We start with the basics and move on from there. You can ask a friend or colleague, or even a family member, but as I see it reading this article will have less time, and perhaps less of a hassle free, as it will not be ragging you on the computer non-know-how. We can not all be computer savvy.

From right about now you're probably feeling a desire to branch out 'of their choice and find their own set of gardening fanatics, all you have to do is type in the words "Gardening Forum" in your favorite search engine and click the search button. And, voila, you have access to your first gardening forum.

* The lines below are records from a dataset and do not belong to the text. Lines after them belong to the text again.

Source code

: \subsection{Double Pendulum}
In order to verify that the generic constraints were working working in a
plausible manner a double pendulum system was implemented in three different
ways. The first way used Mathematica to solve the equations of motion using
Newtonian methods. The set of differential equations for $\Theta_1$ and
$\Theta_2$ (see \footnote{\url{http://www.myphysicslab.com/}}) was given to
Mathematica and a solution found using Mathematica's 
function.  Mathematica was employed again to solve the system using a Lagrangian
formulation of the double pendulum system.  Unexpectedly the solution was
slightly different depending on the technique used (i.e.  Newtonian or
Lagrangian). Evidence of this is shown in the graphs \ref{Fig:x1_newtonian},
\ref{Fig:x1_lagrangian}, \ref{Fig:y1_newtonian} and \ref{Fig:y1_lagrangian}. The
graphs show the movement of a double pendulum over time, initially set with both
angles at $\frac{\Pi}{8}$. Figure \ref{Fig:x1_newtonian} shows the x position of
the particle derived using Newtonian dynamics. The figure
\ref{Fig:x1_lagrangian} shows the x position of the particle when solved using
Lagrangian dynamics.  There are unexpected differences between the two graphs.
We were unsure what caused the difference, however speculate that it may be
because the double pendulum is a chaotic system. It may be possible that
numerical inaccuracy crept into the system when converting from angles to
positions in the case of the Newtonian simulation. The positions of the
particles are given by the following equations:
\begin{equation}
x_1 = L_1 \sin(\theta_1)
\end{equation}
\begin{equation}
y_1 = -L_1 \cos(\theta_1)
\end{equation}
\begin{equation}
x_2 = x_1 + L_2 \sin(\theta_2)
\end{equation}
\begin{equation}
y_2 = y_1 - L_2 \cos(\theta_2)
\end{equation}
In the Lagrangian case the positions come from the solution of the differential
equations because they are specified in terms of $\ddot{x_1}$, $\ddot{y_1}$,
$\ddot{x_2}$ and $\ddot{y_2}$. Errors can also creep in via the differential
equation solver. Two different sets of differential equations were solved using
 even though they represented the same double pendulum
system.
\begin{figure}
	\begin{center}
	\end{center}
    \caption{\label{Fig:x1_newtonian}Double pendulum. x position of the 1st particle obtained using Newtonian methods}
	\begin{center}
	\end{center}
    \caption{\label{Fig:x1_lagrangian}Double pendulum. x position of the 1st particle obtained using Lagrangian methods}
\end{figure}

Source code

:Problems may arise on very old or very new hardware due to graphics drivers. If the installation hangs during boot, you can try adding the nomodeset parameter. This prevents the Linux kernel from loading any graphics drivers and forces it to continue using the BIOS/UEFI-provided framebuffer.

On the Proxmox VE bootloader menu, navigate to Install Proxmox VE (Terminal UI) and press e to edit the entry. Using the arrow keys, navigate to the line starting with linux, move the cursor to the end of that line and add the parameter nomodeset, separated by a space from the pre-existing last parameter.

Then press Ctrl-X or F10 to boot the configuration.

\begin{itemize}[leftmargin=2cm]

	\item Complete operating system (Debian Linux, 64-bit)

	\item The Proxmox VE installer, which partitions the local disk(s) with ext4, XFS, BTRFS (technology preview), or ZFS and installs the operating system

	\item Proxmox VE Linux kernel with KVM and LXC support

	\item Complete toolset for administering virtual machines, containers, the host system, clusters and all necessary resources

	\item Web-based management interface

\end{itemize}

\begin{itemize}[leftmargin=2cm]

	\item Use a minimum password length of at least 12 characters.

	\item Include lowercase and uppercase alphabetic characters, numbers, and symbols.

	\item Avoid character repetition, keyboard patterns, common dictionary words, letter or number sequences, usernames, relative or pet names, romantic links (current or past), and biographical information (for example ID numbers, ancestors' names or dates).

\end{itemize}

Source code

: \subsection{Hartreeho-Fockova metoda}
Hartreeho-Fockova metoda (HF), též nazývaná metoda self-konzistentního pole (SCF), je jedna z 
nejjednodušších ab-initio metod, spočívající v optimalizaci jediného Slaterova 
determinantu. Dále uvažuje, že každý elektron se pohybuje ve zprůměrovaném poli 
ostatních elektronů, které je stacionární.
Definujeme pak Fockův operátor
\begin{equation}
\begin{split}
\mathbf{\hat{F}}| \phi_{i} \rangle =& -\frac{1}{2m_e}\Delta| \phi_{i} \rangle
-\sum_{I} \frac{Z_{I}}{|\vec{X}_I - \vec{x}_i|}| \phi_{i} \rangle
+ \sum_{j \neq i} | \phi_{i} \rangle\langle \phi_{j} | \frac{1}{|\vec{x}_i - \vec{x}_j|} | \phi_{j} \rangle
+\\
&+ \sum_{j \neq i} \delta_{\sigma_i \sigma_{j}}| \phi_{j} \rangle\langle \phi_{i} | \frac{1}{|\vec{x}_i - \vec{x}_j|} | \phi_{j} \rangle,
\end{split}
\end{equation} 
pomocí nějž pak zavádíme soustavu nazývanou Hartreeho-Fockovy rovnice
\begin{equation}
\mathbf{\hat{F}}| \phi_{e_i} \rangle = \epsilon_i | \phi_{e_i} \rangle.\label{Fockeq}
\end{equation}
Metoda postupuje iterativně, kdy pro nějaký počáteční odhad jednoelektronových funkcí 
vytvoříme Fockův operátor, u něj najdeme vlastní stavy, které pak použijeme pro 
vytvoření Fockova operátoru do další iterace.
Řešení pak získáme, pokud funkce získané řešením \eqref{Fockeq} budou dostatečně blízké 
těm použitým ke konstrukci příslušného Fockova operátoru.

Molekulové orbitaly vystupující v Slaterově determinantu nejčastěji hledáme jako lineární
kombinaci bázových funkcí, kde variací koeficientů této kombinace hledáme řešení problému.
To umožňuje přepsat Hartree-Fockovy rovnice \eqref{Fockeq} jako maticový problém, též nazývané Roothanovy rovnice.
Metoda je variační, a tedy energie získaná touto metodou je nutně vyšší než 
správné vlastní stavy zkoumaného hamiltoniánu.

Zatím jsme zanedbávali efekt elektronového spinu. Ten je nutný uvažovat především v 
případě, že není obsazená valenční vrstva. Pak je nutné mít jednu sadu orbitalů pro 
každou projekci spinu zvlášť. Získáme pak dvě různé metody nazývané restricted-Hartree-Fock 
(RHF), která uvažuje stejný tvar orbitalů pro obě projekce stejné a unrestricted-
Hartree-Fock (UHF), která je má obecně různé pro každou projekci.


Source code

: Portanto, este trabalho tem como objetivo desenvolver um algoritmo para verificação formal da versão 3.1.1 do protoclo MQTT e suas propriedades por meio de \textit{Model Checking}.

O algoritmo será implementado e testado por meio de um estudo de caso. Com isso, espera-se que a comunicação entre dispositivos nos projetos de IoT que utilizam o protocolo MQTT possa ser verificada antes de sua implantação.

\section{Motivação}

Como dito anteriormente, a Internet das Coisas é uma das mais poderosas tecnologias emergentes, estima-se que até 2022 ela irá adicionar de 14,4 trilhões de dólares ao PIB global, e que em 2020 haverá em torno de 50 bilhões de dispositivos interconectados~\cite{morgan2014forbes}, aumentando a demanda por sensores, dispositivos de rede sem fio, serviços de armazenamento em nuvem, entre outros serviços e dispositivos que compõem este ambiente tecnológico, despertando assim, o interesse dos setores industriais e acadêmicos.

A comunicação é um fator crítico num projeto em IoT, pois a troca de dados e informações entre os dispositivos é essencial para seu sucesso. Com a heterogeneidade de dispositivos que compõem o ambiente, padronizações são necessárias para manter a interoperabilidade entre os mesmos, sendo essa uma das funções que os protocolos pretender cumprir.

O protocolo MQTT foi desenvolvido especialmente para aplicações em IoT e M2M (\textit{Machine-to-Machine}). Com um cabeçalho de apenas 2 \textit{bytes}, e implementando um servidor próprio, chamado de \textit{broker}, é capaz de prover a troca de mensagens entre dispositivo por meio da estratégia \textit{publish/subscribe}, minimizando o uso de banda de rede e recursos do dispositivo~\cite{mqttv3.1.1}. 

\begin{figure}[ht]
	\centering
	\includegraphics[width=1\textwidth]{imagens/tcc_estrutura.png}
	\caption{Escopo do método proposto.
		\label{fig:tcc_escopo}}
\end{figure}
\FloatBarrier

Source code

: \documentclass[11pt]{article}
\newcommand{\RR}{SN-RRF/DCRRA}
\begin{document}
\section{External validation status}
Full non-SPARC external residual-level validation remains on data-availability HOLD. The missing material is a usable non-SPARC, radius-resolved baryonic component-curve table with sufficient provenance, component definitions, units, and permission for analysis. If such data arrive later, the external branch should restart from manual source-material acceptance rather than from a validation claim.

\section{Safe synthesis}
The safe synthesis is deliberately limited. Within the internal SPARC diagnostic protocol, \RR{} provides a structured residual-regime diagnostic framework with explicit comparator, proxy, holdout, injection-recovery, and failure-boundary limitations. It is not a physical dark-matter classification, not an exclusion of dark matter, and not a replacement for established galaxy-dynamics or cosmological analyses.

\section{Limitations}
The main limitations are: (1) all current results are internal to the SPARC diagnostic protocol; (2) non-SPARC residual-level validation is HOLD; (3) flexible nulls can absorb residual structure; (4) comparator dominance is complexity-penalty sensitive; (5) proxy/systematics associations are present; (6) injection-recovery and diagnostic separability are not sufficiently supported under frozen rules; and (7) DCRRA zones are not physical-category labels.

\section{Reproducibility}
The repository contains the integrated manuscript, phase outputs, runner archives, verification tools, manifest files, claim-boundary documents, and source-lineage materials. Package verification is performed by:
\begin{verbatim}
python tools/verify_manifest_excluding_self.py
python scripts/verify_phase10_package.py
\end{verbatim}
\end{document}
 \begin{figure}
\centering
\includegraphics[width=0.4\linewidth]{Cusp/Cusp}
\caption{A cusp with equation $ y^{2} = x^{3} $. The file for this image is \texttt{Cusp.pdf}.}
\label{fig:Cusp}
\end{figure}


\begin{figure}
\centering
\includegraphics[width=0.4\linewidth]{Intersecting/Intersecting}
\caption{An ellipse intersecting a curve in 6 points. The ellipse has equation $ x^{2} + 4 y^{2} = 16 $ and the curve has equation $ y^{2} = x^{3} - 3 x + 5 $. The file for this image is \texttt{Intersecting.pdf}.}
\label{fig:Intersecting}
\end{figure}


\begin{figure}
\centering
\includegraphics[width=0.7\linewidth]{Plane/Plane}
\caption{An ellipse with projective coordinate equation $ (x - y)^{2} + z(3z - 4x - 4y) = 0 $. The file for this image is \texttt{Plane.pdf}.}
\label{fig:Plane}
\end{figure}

To participate in the forum of any kind, you usually have to join and register as a member. Normally this should not entail much more than the provision of e-mail address, password and user name. Certain personal data may also be asked to be supplied. There really will not need to charge you for membership, and if they ask for a fee, I think that you look around for another gardening forum to join. Most of them are free, and does not require you to lay out any cash.

If you are satisfied with the gardening forum that you see and you have filled in all the relevant details, take a moment to read the terms of service agreement and privacy policy, which inevitably will be there. This is to protect both you and the people, gardening forums. In this day and age can not be too careful.

Now that you've finally found a kindred soul, You have seen for most of my life, I say go ahead and contact us in the end, it's not every day that you get the opportunity to talk about gardening all day long. Or at least it was not every day, but now, when you find that perfect gardening forum, who can tell? You can find more on the computer now than in your garden!